Effect Of War On Society Essay
“This morning’s collection contains the photograph of what might be a man’s body, or a woman’s; it is so mutilated that it might, on the other hand, be the body of a pig.But those certainly are dead children, and that undoubtedly is the section of a house.Nevertheless, the temerity of Woolf’s version of “Why War? Although she and the lawyer are separated by the age-old affinities of feeling and practice of their respective sexes, he is hardly a standard-issue bellicose male.” does not make her revulsion against war any less conventional in its rhetoric, and in its summations, rich in repeated phrases. After all, his question was not, What are your thoughts about preventing war? Woolf challenges this “we” at the start of her book, but after some pages devoted to the feminist point she abandons it.“Here then on the table before us are photographs,” she writes of the thought experiment she is proposing to the reader as well as to the spectral lawyer, who is eminent enough to have K.

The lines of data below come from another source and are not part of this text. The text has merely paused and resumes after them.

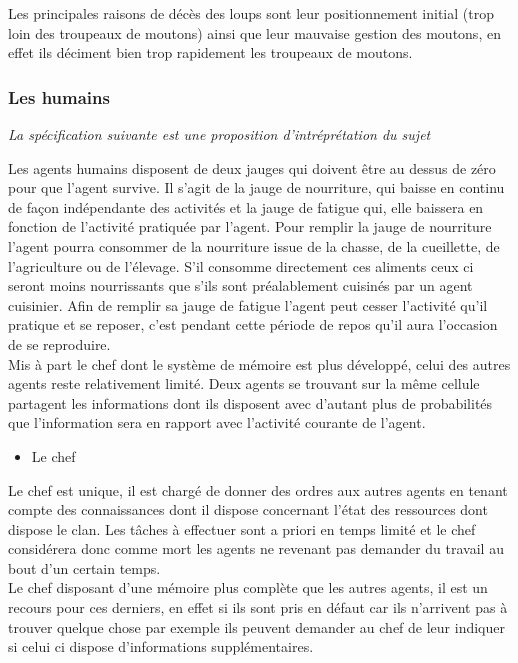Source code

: \documentclass[12pt]{article}
\begin{document}
Les principales raisons de décès des loups sont leur positionnement initial 
(trop loin des troupeaux de moutons) ainsi que leur mauvaise gestion des 
moutons, en effet ils déciment bien trop rapidement les troupeaux de moutons.\\

		\subsubsection{Les humains}

\textit{La spécification suivante est une proposition d'intréprétation du 
sujet}

Les agents humains disposent de deux jauges qui doivent être au dessus de 
zéro pour que l'agent survive. Il s'agit de la jauge de nourriture, qui baisse 
en continu de façon indépendante des activités et la jauge de fatigue qui, 
elle baissera en fonction de l'activité pratiquée par l'agent. Pour remplir 
la jauge de nourriture l'agent pourra consommer de la nourriture issue de la 
chasse, de la cueillette, de l'agriculture ou de l'élevage. S'il consomme 
directement ces aliments ceux ci seront moins nourrissants que s'ils sont 
préalablement cuisinés par un agent cuisinier. Afin de remplir sa jauge de 
fatigue l'agent peut cesser l'activité qu'il pratique et se reposer, c'est 
pendant cette période de repos qu'il aura l'occasion de se reproduire.\\

Mis à part le chef dont le système de mémoire est plus développé, celui des 
autres agents reste relativement limité. Deux agents se trouvant sur la même 
cellule partagent les informations dont ils disposent avec d'autant plus de 
probabilités que l'information sera en rapport avec l'activité courante de 
l'agent.

		\begin{itemize}
		\item Le chef\\
		\end{itemize}

Le chef est unique, il est chargé de donner des ordres aux autres agents en 
tenant compte des connaissances dont il dispose concernant l'état des 
ressources dont dispose le clan. Les tâches à effectuer sont a priori en temps 
limité et le chef considérera donc comme mort les agents ne revenant pas 
demander du travail au bout d'un certain temps.\\

Le chef disposant d'une mémoire plus complète que les autres agents, il est un 
recours pour ces derniers, en effet si ils sont pris en défaut car ils 
n'arrivent pas à trouver quelque chose par exemple ils peuvent demander au 
chef de leur indiquer si celui ci dispose d'informations supplémentaires.\\
\end{document}
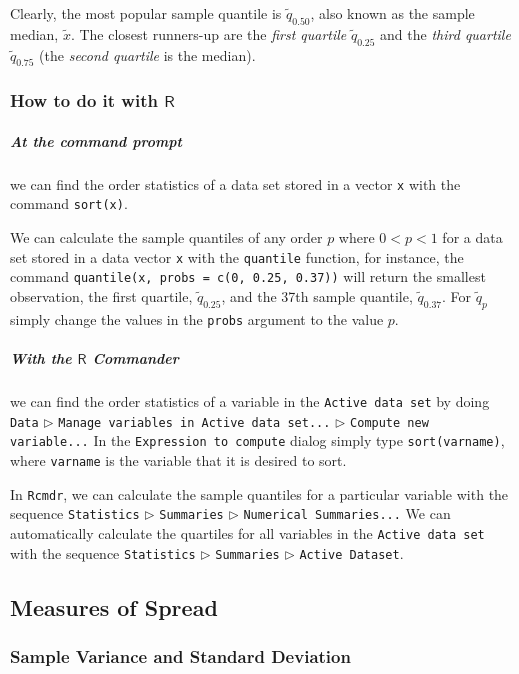\documentclass[captions=tableheading]{scrbook}
\begin{document}
Clearly, the most popular sample quantile is \(\tilde{q}_{0.50}\), also known as the sample median, \(\tilde{x}\). The closest runners-up are the \emph{first quartile} \(\tilde{q}_{0.25}\) and the \emph{third quartile} \(\tilde{q}_{0.75}\) (the \emph{second quartile} is the median). 
\subsubsection{How to do it with \(\mathsf{R}\)}
\label{sec-2-3-3-1}


\subparagraph*{At the command prompt}
we can find the order statistics of a data set stored in a vector \texttt{x} with the command \texttt{sort(x)}.

We can calculate the sample quantiles of any order \(p\) where \(0<p<1\) for a data set stored in a data vector \texttt{x} with the \texttt{quantile} function, for instance, the command \texttt{quantile(x, probs = c(0, 0.25, 0.37))} will return the smallest observation, the first quartile, \(\tilde{q}_{0.25}\), and the 37th sample quantile, \(\tilde{q}_{0.37}\). For \(\tilde{q}_{p}\) simply change the values in the \texttt{probs} argument to the value \(p\).


\subparagraph*{With the \(\mathsf{R}\) Commander}
we can find the order statistics of a variable in the \texttt{Active data set} by doing \texttt{Data} \(\triangleright\) \texttt{Manage variables in Active data set...} \(\triangleright\) \texttt{Compute new variable...} In the \texttt{Expression to compute} dialog simply type \texttt{sort(varname)}, where \texttt{varname} is the variable that it is desired to sort.

In \texttt{Rcmdr}, we can calculate the sample quantiles for a particular variable with the sequence \texttt{Statistics} \(\triangleright\) \texttt{Summaries} \(\triangleright\) \texttt{Numerical Summaries...} We can automatically calculate the quartiles for all variables in the \texttt{Active data set} with the sequence \texttt{Statistics} \(\triangleright\) \texttt{Summaries} \(\triangleright\) \texttt{Active Dataset}.
\subsection{Measures of Spread}
\label{sec-2-3-4}
\label{sub:Measures-of-Spread}
\subsubsection{Sample Variance and Standard Deviation}
\label{sec-2-3-4-1}
\end{document}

Immediately denounced by the German government and by veterans’ and other patriotic organizations—in some cities the police raided bookstores, and lawsuits were brought against public display of the photographs—Friedrich’s declaration of war against war was acclaimed by left-wing writers, artists, and intellectuals, as well as by the constituencies of the numerous antiwar leagues, who predicted that the book would have a decisive influence on public opinion.
They show the mangled bodies of adults and children. Still, sheared-off buildings are almost as eloquent as body parts (Kabul; Sarajevo; East Mostar; Grozny; sixteen acres of Lower Manhattan after September 11, 2001; the refugee camp in Jenin). Woolf believes that not to be pained by these pictures, not to recoil from them, not to strive to abolish what causes this havoc, this carnage, is a failure of imagination, of empathy.

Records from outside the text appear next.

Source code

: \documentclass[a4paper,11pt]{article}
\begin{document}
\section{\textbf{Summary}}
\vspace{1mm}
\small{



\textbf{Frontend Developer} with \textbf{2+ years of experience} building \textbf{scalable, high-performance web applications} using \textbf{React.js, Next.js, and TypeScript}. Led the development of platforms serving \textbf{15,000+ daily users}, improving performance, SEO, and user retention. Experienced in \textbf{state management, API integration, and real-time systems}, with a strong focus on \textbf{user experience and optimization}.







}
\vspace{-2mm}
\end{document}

They show how war evacuates, shatters, breaks apart, levels the built world. But surely the photographs could just as well foster greater militancy on behalf of the Republic. The agreement between Woolf and the lawyer seems entirely presumptive, with the grisly photographs confirming an opinion already held in common.
By 1930, had gone through ten editions in Germany and been translated into many languages.
In 1928, in the Kellogg-Briand Pact, fifteen nations, including the United States, France, Great Britain, Germany, Italy, and Japan, solemnly renounced war as an instrument of national policy.